Exercise brief
Exclude all pictures from your copy of the data below, which should otherwise match exactly.

Pictures paired with source code

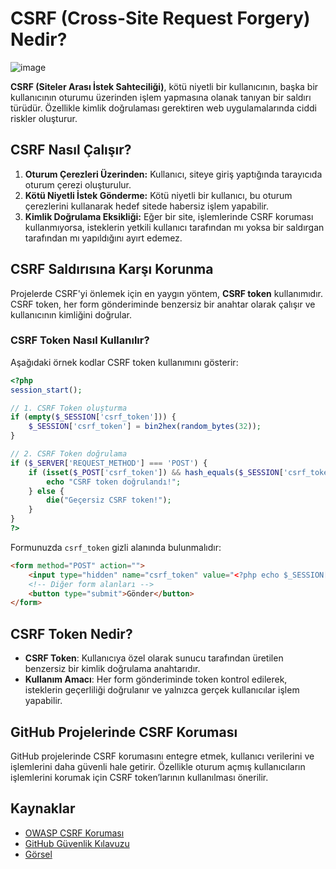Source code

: # CSRF (Cross-Site Request Forgery) Nedir?
![image](https://github.com/user-attachments/assets/f1e9fd76-52af-4beb-b335-d94e76b062f8)

**CSRF (Siteler Arası İstek Sahteciliği)**, kötü niyetli bir kullanıcının, başka bir kullanıcının oturumu üzerinden işlem yapmasına olanak tanıyan bir saldırı türüdür. Özellikle kimlik doğrulaması gerektiren web uygulamalarında ciddi riskler oluşturur.

## CSRF Nasıl Çalışır?

1. **Oturum Çerezleri Üzerinden:** Kullanıcı, siteye giriş yaptığında tarayıcıda oturum çerezi oluşturulur.
2. **Kötü Niyetli İstek Gönderme:** Kötü niyetli bir kullanıcı, bu oturum çerezlerini kullanarak hedef sitede habersiz işlem yapabilir.
3. **Kimlik Doğrulama Eksikliği:** Eğer bir site, işlemlerinde CSRF koruması kullanmıyorsa, isteklerin yetkili kullanıcı tarafından mı yoksa bir saldırgan tarafından mı yapıldığını ayırt edemez.

## CSRF Saldırısına Karşı Korunma

Projelerde CSRF'yi önlemek için en yaygın yöntem, **CSRF token** kullanımıdır. CSRF token, her form gönderiminde benzersiz bir anahtar olarak çalışır ve kullanıcının kimliğini doğrular.

### CSRF Token Nasıl Kullanılır?

Aşağıdaki örnek kodlar CSRF token kullanımını gösterir:

```php
<?php
session_start();

// 1. CSRF Token oluşturma
if (empty($_SESSION['csrf_token'])) {
    $_SESSION['csrf_token'] = bin2hex(random_bytes(32));
}

// 2. CSRF Token doğrulama
if ($_SERVER['REQUEST_METHOD'] === 'POST') {
    if (isset($_POST['csrf_token']) && hash_equals($_SESSION['csrf_token'], $_POST['csrf_token'])) {
        echo "CSRF token doğrulandı!";
    } else {
        die("Geçersiz CSRF token!");
    }
}
?>
```

Formunuzda `csrf_token` gizli alanında bulunmalıdır:

```html
<form method="POST" action="">
    <input type="hidden" name="csrf_token" value="<?php echo $_SESSION['csrf_token']; ?>">
    <!-- Diğer form alanları -->
    <button type="submit">Gönder</button>
</form>
```

## CSRF Token Nedir?

- **CSRF Token**: Kullanıcıya özel olarak sunucu tarafından üretilen benzersiz bir kimlik doğrulama anahtarıdır.
- **Kullanım Amacı**: Her form gönderiminde token kontrol edilerek, isteklerin geçerliliği doğrulanır ve yalnızca gerçek kullanıcılar işlem yapabilir.

## GitHub Projelerinde CSRF Koruması

GitHub projelerinde CSRF korumasını entegre etmek, kullanıcı verilerini ve işlemlerini daha güvenli hale getirir. Özellikle oturum açmış kullanıcıların işlemlerini korumak için CSRF token’larının kullanılması önerilir.

## Kaynaklar

- [OWASP CSRF Koruması](https://owasp.org/www-community/attacks/csrf)
- [GitHub Güvenlik Kılavuzu](https://docs.github.com/en/github/authenticating-to-github)
- [Görsel](https://www.google.com/url?sa=i&url=https%3A%2F%2Fphppot.com%2Fphp%2Fcross-site-request-forgery-anti-csrf-protection-in-php%2F&psig=AOvVaw2F2h0orIwEQAZIt5nXSCI0&ust=1731488281402000&source=images&cd=vfe&opi=89978449&ved=0CBcQjhxqFwoTCPjgkdW21okDFQAAAAAdAAAAABAc)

Exercise answer
Source code

: # CSRF (Cross-Site Request Forgery) Nedir?
![image](https://github.com/user-attachments/assets/f1e9fd76-52af-4beb-b335-d94e76b062f8)

**CSRF (Siteler Arası İstek Sahteciliği)**, kötü niyetli bir kullanıcının, başka bir kullanıcının oturumu üzerinden işlem yapmasına olanak tanıyan bir saldırı türüdür. Özellikle kimlik doğrulaması gerektiren web uygulamalarında ciddi riskler oluşturur.

## CSRF Nasıl Çalışır?

1. **Oturum Çerezleri Üzerinden:** Kullanıcı, siteye giriş yaptığında tarayıcıda oturum çerezi oluşturulur.
2. **Kötü Niyetli İstek Gönderme:** Kötü niyetli bir kullanıcı, bu oturum çerezlerini kullanarak hedef sitede habersiz işlem yapabilir.
3. **Kimlik Doğrulama Eksikliği:** Eğer bir site, işlemlerinde CSRF koruması kullanmıyorsa, isteklerin yetkili kullanıcı tarafından mı yoksa bir saldırgan tarafından mı yapıldığını ayırt edemez.

## CSRF Saldırısına Karşı Korunma

Projelerde CSRF'yi önlemek için en yaygın yöntem, **CSRF token** kullanımıdır. CSRF token, her form gönderiminde benzersiz bir anahtar olarak çalışır ve kullanıcının kimliğini doğrular.

### CSRF Token Nasıl Kullanılır?

Aşağıdaki örnek kodlar CSRF token kullanımını gösterir:

```php
<?php
session_start();

// 1. CSRF Token oluşturma
if (empty($_SESSION['csrf_token'])) {
    $_SESSION['csrf_token'] = bin2hex(random_bytes(32));
}

// 2. CSRF Token doğrulama
if ($_SERVER['REQUEST_METHOD'] === 'POST') {
    if (isset($_POST['csrf_token']) && hash_equals($_SESSION['csrf_token'], $_POST['csrf_token'])) {
        echo "CSRF token doğrulandı!";
    } else {
        die("Geçersiz CSRF token!");
    }
}
?>
```

Formunuzda `csrf_token` gizli alanında bulunmalıdır:

```html
<form method="POST" action="">
    <input type="hidden" name="csrf_token" value="<?php echo $_SESSION['csrf_token']; ?>">
    <!-- Diğer form alanları -->
    <button type="submit">Gönder</button>
</form>
```

## CSRF Token Nedir?

- **CSRF Token**: Kullanıcıya özel olarak sunucu tarafından üretilen benzersiz bir kimlik doğrulama anahtarıdır.
- **Kullanım Amacı**: Her form gönderiminde token kontrol edilerek, isteklerin geçerliliği doğrulanır ve yalnızca gerçek kullanıcılar işlem yapabilir.

## GitHub Projelerinde CSRF Koruması

GitHub projelerinde CSRF korumasını entegre etmek, kullanıcı verilerini ve işlemlerini daha güvenli hale getirir. Özellikle oturum açmış kullanıcıların işlemlerini korumak için CSRF token’larının kullanılması önerilir.

## Kaynaklar

- [OWASP CSRF Koruması](https://owasp.org/www-community/attacks/csrf)
- [GitHub Güvenlik Kılavuzu](https://docs.github.com/en/github/authenticating-to-github)
- [Görsel](https://www.google.com/url?sa=i&url=https%3A%2F%2Fphppot.com%2Fphp%2Fcross-site-request-forgery-anti-csrf-protection-in-php%2F&psig=AOvVaw2F2h0orIwEQAZIt5nXSCI0&ust=1731488281402000&source=images&cd=vfe&opi=89978449&ved=0CBcQjhxqFwoTCPjgkdW21okDFQAAAAAdAAAAABAc)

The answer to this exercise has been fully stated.